Sonderforschungsbereich (SFB) 564: Nachhaltige Landnutzung und ländliche Entwicklung in Bergregionen Südostasiens; Sustainable Land Use and Rural Development in Mountainous Regions of Southeast Asia, F 1: Resource tenure and management of natural resources in mountainous regions of Northern Thailand and Northwest Vietnam

Das Projekt "Sonderforschungsbereich (SFB) 564: Nachhaltige Landnutzung und ländliche Entwicklung in Bergregionen Südostasiens; Sustainable Land Use and Rural Development in Mountainous Regions of Southeast Asia, F 1: Resource tenure and management of natural resources in mountainous regions of Northern Thailand and Northwest Vietnam" wird/wurde gefördert durch: Deutsche Forschungsgemeinschaft / Ministry of Science and Technology (MOST) / National Research Council of Thailand (NRCT). Es wird/wurde ausgeführt durch: Universität Hohenheim, Institut für Agrar- und Sozialökonomie in den Tropen und Subtropen.In this subproject the effects of access to land on management of natural resources in highland regions of Southeast Asia are analysed drawing on case studies in selected watersheds of Northern Thailand and Northern Vietnam. The policies with regard to land tenure regimes in mountainous regions differ significantly between Thailand and Vietnam. Whereas Thailand largely neglects land use rights of ethnic minorities for both forest and agricultural land, Vietnam has started with the allocation of land use certificates for agricultural and forest land to individual households. The purpose of this subproject is to analyse how these policies are implemented and transformed at the local level and to provide insight into the effects of different land use policies on land use planning, natural resource management, adoption of soil and water conservation and other long-term investments, such as planting of fruit trees. Moreover, the different strategies of villagers to sustain their land use rights under various property regimes are analysed. Thus, the subproject will provide valuable information on resource management to other subprojects of the proposed SFB which are concentrating on the development of more sustainable land use practices in the highlands of Northern Thailand and Northern Vietnam.

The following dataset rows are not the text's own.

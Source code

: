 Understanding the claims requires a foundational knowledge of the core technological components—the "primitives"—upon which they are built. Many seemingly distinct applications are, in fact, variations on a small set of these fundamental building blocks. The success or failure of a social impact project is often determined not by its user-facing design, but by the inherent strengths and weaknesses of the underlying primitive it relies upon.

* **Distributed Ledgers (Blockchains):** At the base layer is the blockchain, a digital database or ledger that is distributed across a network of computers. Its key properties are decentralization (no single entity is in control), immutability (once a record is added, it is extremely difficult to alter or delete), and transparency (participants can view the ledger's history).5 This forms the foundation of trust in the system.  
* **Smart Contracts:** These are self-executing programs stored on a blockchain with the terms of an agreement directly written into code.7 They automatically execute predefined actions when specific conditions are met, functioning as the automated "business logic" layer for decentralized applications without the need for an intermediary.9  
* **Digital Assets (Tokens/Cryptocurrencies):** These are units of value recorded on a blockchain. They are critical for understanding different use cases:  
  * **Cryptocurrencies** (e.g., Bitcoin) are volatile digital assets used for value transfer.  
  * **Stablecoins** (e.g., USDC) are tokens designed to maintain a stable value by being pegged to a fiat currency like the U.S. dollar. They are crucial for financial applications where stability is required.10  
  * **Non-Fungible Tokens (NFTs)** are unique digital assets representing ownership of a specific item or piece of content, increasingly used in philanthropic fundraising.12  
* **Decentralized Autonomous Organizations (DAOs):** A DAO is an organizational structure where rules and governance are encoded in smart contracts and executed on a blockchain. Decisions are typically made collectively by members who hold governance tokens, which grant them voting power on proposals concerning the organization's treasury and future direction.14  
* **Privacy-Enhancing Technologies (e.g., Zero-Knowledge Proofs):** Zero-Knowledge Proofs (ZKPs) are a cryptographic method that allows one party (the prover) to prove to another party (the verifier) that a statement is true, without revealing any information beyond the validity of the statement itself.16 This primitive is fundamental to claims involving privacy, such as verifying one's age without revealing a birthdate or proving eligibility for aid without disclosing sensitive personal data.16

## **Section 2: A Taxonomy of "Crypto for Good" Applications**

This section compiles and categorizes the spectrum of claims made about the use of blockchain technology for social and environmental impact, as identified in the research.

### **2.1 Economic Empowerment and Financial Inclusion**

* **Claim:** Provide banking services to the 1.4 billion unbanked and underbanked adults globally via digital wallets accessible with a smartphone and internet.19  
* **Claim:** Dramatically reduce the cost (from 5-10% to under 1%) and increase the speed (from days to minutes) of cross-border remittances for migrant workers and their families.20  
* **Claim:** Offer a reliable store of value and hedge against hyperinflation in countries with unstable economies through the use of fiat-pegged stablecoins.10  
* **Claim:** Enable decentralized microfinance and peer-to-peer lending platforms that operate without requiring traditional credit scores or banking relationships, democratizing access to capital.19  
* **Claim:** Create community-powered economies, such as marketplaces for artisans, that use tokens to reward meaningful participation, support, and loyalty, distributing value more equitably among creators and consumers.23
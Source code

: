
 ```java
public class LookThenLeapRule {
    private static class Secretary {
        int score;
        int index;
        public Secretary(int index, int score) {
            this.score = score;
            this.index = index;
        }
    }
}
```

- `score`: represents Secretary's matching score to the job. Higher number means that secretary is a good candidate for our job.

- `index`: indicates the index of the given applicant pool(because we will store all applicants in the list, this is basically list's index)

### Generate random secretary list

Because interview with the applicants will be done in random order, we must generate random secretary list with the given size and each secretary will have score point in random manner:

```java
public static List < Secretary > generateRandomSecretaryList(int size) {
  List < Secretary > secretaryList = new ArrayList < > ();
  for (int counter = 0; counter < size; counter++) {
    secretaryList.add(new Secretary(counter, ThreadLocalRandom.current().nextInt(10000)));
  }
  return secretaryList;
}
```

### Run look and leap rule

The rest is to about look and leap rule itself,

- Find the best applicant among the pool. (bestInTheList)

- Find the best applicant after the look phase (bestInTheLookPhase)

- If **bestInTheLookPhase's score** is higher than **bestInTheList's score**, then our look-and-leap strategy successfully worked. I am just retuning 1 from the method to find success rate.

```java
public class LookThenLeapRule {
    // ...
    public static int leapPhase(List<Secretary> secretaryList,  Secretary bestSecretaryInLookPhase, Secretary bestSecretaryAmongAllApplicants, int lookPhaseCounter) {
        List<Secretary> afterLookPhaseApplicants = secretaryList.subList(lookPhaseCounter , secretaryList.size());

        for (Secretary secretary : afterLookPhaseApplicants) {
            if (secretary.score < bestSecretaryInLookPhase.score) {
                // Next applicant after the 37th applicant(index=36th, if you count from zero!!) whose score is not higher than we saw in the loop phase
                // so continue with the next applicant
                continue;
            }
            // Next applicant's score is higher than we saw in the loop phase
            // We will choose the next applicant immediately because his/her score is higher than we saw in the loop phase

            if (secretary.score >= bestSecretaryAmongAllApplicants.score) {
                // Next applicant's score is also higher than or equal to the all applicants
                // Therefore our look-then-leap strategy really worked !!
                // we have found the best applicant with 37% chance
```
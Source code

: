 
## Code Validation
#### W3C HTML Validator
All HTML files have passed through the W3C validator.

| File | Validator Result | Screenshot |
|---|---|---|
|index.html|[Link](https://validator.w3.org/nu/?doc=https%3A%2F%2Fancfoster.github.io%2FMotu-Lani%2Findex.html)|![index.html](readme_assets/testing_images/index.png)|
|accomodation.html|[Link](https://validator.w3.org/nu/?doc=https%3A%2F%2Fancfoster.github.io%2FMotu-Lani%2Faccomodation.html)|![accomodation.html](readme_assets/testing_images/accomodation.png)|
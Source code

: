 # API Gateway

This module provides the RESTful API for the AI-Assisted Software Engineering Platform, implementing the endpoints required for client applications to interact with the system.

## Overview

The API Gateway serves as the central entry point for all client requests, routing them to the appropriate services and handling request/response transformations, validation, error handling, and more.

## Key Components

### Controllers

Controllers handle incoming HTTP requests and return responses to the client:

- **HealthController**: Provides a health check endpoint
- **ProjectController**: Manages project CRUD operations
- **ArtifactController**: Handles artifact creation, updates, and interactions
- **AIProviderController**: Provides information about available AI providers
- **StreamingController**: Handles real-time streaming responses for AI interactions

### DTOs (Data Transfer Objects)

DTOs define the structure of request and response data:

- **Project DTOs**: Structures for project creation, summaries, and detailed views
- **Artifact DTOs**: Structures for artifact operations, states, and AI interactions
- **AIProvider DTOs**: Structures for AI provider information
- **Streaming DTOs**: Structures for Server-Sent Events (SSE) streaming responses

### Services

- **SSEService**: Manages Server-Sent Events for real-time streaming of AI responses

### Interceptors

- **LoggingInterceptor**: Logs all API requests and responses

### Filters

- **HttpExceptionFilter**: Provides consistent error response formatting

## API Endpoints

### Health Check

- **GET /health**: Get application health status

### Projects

At the same time it will also draw upon the information gained in other subprojects on technical and socio-economic production constraints. Close connections exist with the studies on 'Sustainability of mountain farming systems' (D3), 'Rural finance development' (F2) 'Development projects, state administration and local responses' (F3), 'Soil conservation and crop productivity' (B3), 'Ecological assessment of barren hills' (C2) and ' Efficiency of smallholder animal husbandry' (D2).